Artinya partisipasi pemilih di Kaltim melampaui target nasional. Partisipasi di tingkat nasional 81,9 persen. Kalau partisipasinya lebih dari itu, ada beban bagi penyelenggara di pemilu berikutnya. Apakah dapat dipertahankan? Capaian partisipasi di nasional saja terlampau tinggi. Tetapi itu fakta di lapangan. Hanya saja ke depan harus dipertahankan atau ditingkatkan.

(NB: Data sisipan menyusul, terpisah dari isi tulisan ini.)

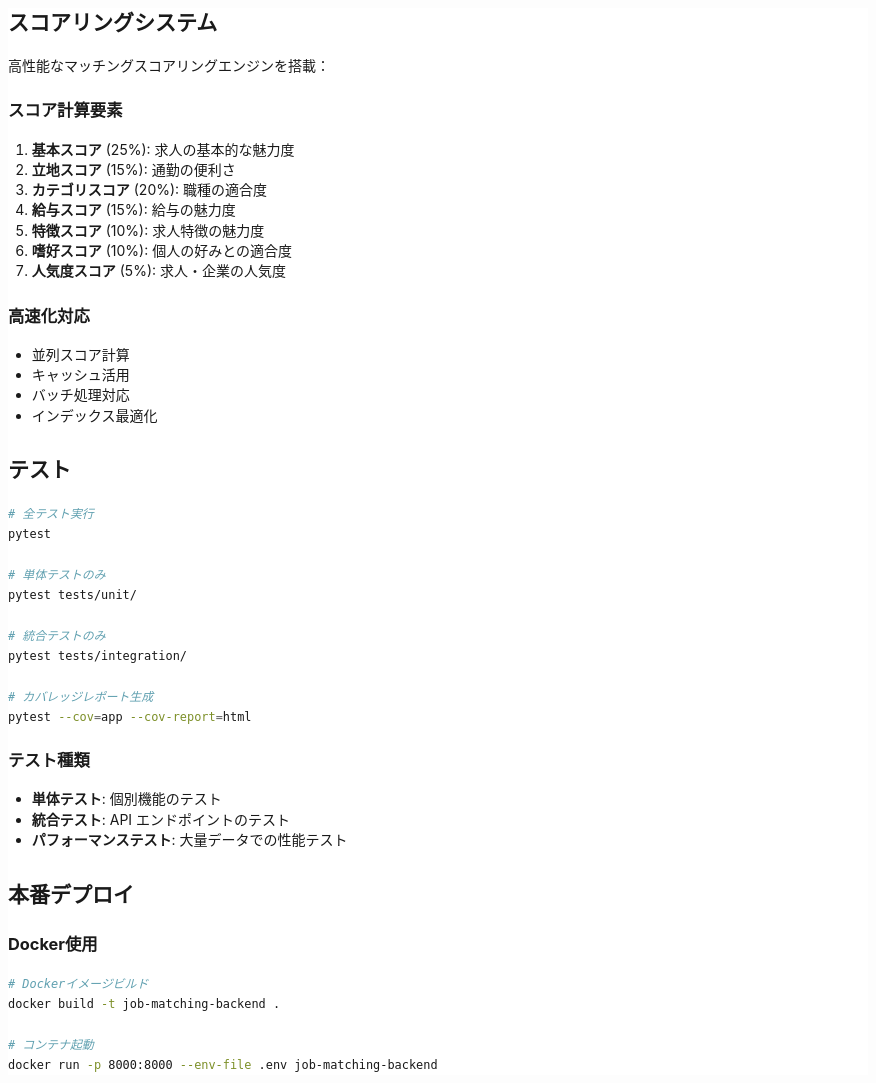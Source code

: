 ## スコアリングシステム

高性能なマッチングスコアリングエンジンを搭載：

### スコア計算要素

1. **基本スコア** (25%): 求人の基本的な魅力度
2. **立地スコア** (15%): 通勤の便利さ
3. **カテゴリスコア** (20%): 職種の適合度
4. **給与スコア** (15%): 給与の魅力度
5. **特徴スコア** (10%): 求人特徴の魅力度
6. **嗜好スコア** (10%): 個人の好みとの適合度
7. **人気度スコア** (5%): 求人・企業の人気度

### 高速化対応

- 並列スコア計算
- キャッシュ活用
- バッチ処理対応
- インデックス最適化

## テスト

```bash
# 全テスト実行
pytest

# 単体テストのみ
pytest tests/unit/

# 統合テストのみ
pytest tests/integration/

# カバレッジレポート生成
pytest --cov=app --cov-report=html
```

### テスト種類

- **単体テスト**: 個別機能のテスト
- **統合テスト**: API エンドポイントのテスト
- **パフォーマンステスト**: 大量データでの性能テスト

## 本番デプロイ

### Docker使用

```bash
# Dockerイメージビルド
docker build -t job-matching-backend .

# コンテナ起動
docker run -p 8000:8000 --env-file .env job-matching-backend
```
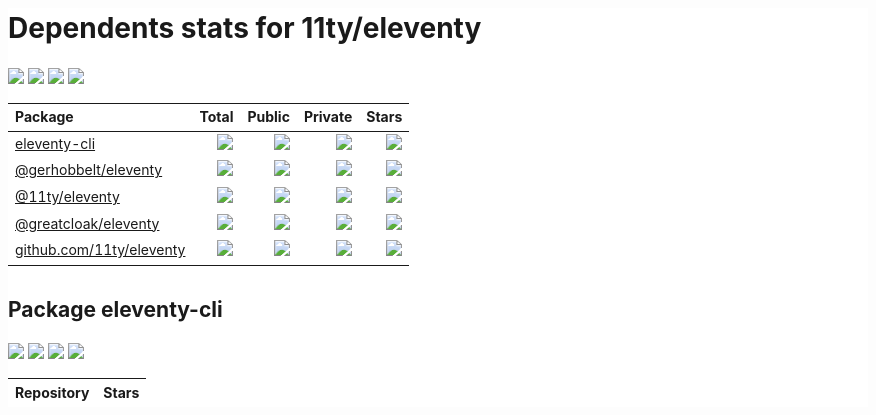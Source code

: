 # Dependents stats for 11ty/eleventy

[![](https://img.shields.io/static/v1?label=Used%20by&message=640&color=informational&logo=slickpic)](https://github.com/11ty/eleventy/network/dependents)
[![](https://img.shields.io/static/v1?label=Used%20by%20(public)&message=640&color=informational&logo=slickpic)](https://github.com/11ty/eleventy/network/dependents)
[![](https://img.shields.io/static/v1?label=Used%20by%20(private)&message=-640&color=informational&logo=slickpic)](https://github.com/11ty/eleventy/network/dependents)
[![](https://img.shields.io/static/v1?label=Used%20by%20(stars)&message=822&color=informational&logo=slickpic)](https://github.com/11ty/eleventy/network/dependents)

| Package    | Total  | Public | Private | Stars |
| :--------  | -----: | -----: | -----:  | ----: |
| [eleventy-cli](#package-eleventy-cli)    | [![](https://img.shields.io/static/v1?label=Used%20by&message=2&color=informational&logo=slickpic)](https://github.com/11ty/eleventy/network/dependents?package_id=UGFja2FnZS00MzA3OTI5Ng%3D%3D)  | [![](https://img.shields.io/static/v1?label=Used%20by%20(public)&message=2&color=informational&logo=slickpic)](https://github.com/11ty/eleventy/network/dependents?package_id=UGFja2FnZS00MzA3OTI5Ng%3D%3D) | [![](https://img.shields.io/static/v1?label=Used%20by%20(private)&message=-2&color=informational&logo=slickpic)](https://github.com/11ty/eleventy/network/dependents?package_id=UGFja2FnZS00MzA3OTI5Ng%3D%3D) | [![](https://img.shields.io/static/v1?label=Used%20by%20(stars)&message=461&color=informational&logo=slickpic)](https://github.com/11ty/eleventy/network/dependents?package_id=UGFja2FnZS00MzA3OTI5Ng%3D%3D) |
| [@gerhobbelt/eleventy](#package-gerhobbelteleventy)    | [![](https://img.shields.io/static/v1?label=Used%20by&message=1&color=informational&logo=slickpic)](https://github.com/11ty/eleventy/network/dependents?package_id=UGFja2FnZS0xMDc0MTk4OTk5)  | [![](https://img.shields.io/static/v1?label=Used%20by%20(public)&message=1&color=informational&logo=slickpic)](https://github.com/11ty/eleventy/network/dependents?package_id=UGFja2FnZS0xMDc0MTk4OTk5) | [![](https://img.shields.io/static/v1?label=Used%20by%20(private)&message=-1&color=informational&logo=slickpic)](https://github.com/11ty/eleventy/network/dependents?package_id=UGFja2FnZS0xMDc0MTk4OTk5) | [![](https://img.shields.io/static/v1?label=Used%20by%20(stars)&message=361&color=informational&logo=slickpic)](https://github.com/11ty/eleventy/network/dependents?package_id=UGFja2FnZS0xMDc0MTk4OTk5) |
| [@11ty/eleventy](#package-11tyeleventy)    | [![](https://img.shields.io/static/v1?label=Used%20by&message=637&color=informational&logo=slickpic)](https://github.com/11ty/eleventy/network/dependents?package_id=UGFja2FnZS00NjY3NjEyNjg%3D)  | [![](https://img.shields.io/static/v1?label=Used%20by%20(public)&message=637&color=informational&logo=slickpic)](https://github.com/11ty/eleventy/network/dependents?package_id=UGFja2FnZS00NjY3NjEyNjg%3D) | [![](https://img.shields.io/static/v1?label=Used%20by%20(private)&message=-637&color=informational&logo=slickpic)](https://github.com/11ty/eleventy/network/dependents?package_id=UGFja2FnZS00NjY3NjEyNjg%3D) | [![](https://img.shields.io/static/v1?label=Used%20by%20(stars)&message=0&color=informational&logo=slickpic)](https://github.com/11ty/eleventy/network/dependents?package_id=UGFja2FnZS00NjY3NjEyNjg%3D) |
| [@greatcloak/eleventy](#package-greatcloakeleventy)    | [![](https://img.shields.io/static/v1?label=Used%20by&message=0&color=informational&logo=slickpic)](https://github.com/11ty/eleventy/network/dependents?package_id=UGFja2FnZS0zMTE3NTQwMzAw)  | [![](https://img.shields.io/static/v1?label=Used%20by%20(public)&message=0&color=informational&logo=slickpic)](https://github.com/11ty/eleventy/network/dependents?package_id=UGFja2FnZS0zMTE3NTQwMzAw) | [![](https://img.shields.io/static/v1?label=Used%20by%20(private)&message=0&color=informational&logo=slickpic)](https://github.com/11ty/eleventy/network/dependents?package_id=UGFja2FnZS0zMTE3NTQwMzAw) | [![](https://img.shields.io/static/v1?label=Used%20by%20(stars)&message=0&color=informational&logo=slickpic)](https://github.com/11ty/eleventy/network/dependents?package_id=UGFja2FnZS0zMTE3NTQwMzAw) |
| [github.com/11ty/eleventy](#package-github.com11tyeleventy)    | [![](https://img.shields.io/static/v1?label=Used%20by&message=0&color=informational&logo=slickpic)](https://github.com/11ty/eleventy/network/dependents?package_id=UGFja2FnZS00MzA1NTM5NzMx)  | [![](https://img.shields.io/static/v1?label=Used%20by%20(public)&message=0&color=informational&logo=slickpic)](https://github.com/11ty/eleventy/network/dependents?package_id=UGFja2FnZS00MzA1NTM5NzMx) | [![](https://img.shields.io/static/v1?label=Used%20by%20(private)&message=0&color=informational&logo=slickpic)](https://github.com/11ty/eleventy/network/dependents?package_id=UGFja2FnZS00MzA1NTM5NzMx) | [![](https://img.shields.io/static/v1?label=Used%20by%20(stars)&message=0&color=informational&logo=slickpic)](https://github.com/11ty/eleventy/network/dependents?package_id=UGFja2FnZS00MzA1NTM5NzMx) |

## Package eleventy-cli

[![](https://img.shields.io/static/v1?label=Used%20by&message=2&color=informational&logo=slickpic)](https://github.com/11ty/eleventy/network/dependents?package_id=UGFja2FnZS00MzA3OTI5Ng%3D%3D)
[![](https://img.shields.io/static/v1?label=Used%20by%20(public)&message=2&color=informational&logo=slickpic)](https://github.com/11ty/eleventy/network/dependents?package_id=UGFja2FnZS00MzA3OTI5Ng%3D%3D)
[![](https://img.shields.io/static/v1?label=Used%20by%20(private)&message=-2&color=informational&logo=slickpic)](https://github.com/11ty/eleventy/network/dependents?package_id=UGFja2FnZS00MzA3OTI5Ng%3D%3D)
[![](https://img.shields.io/static/v1?label=Used%20by%20(stars)&message=461&color=informational&logo=slickpic)](https://github.com/11ty/eleventy/network/dependents?package_id=UGFja2FnZS00MzA3OTI5Ng%3D%3D)

| Repository | Stars  |
| :--------  | -----: |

Bagaimana dengan golput? Di kabupaten/kota sudah ada gambarannya. Kita sudah memetakannya. Ada kelompok-kelompok yang apatis terhadap pemilu. Kita terus melakukan sosialisasi. Sosialisasi bukan hanya tugas penyelenggara pemilu. Peserta pemilu, partai politik, pemerintah daerah, dan masyarakat pun diharapkan melakukan hal yang sama. Kerja sama dibutuhkan untuk menurunkan angka golput.
Terdapat anggota PPK yang terjerat pidana pemilu. Pendapat Anda?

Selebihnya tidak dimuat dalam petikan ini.